Dataset items
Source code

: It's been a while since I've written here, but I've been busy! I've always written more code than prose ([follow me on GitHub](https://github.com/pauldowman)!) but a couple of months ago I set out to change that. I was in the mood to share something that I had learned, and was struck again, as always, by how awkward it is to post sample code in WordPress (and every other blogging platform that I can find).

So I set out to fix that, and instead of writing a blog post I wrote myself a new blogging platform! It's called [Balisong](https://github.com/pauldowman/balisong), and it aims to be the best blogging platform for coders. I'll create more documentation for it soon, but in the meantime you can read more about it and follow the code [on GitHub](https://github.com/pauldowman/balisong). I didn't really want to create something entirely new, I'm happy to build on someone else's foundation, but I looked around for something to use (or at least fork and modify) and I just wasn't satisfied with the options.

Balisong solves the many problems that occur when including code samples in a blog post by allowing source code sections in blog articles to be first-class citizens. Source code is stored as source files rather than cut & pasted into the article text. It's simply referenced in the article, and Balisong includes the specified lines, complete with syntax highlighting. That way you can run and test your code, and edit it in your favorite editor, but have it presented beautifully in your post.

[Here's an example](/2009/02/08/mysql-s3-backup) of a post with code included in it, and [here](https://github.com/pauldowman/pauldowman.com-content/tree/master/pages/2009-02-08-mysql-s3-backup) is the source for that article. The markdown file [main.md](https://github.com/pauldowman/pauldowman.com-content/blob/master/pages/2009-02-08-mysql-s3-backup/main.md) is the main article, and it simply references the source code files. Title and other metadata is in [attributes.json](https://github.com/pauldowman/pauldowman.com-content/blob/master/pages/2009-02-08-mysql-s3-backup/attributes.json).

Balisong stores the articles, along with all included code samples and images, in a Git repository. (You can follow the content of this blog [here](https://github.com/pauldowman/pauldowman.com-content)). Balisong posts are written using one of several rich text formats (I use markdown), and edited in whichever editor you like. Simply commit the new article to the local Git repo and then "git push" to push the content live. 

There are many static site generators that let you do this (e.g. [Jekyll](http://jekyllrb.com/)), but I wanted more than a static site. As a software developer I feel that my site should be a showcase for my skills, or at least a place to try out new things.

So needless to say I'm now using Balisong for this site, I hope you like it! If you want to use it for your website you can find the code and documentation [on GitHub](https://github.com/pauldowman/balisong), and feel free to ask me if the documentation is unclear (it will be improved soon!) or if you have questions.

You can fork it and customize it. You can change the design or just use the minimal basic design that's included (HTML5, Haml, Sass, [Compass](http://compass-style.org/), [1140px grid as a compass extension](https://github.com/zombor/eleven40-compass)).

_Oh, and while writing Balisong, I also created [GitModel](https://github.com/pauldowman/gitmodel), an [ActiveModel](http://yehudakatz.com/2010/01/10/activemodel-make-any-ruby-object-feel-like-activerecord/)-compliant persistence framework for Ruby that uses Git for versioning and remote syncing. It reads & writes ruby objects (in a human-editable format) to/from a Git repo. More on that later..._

→ **Activity**: Examine the records and pull out every line where the string "content" occurs.

→ **Response**:
[Here's an example](/2009/02/08/mysql-s3-backup) of a post with code included in it, and [here](https://github.com/pauldowman/pauldowman.com-content/tree/master/pages/2009-02-08-mysql-s3-backup) is the source for that article. The markdown file [main.md](https://github.com/pauldowman/pauldowman.com-content/blob/master/pages/2009-02-08-mysql-s3-backup/main.md) is the main article, and it simply references the source code files. Title and other metadata is in [attributes.json](https://github.com/pauldowman/pauldowman.com-content/blob/master/pages/2009-02-08-mysql-s3-backup/attributes.json).
Balisong stores the articles, along with all included code samples and images, in a Git repository. (You can follow the content of this blog [here](https://github.com/pauldowman/pauldowman.com-content)). Balisong posts are written using one of several rich text formats (I use markdown), and edited in whichever editor you like. Simply commit the new article to the local Git repo and then "git push" to push the content live. 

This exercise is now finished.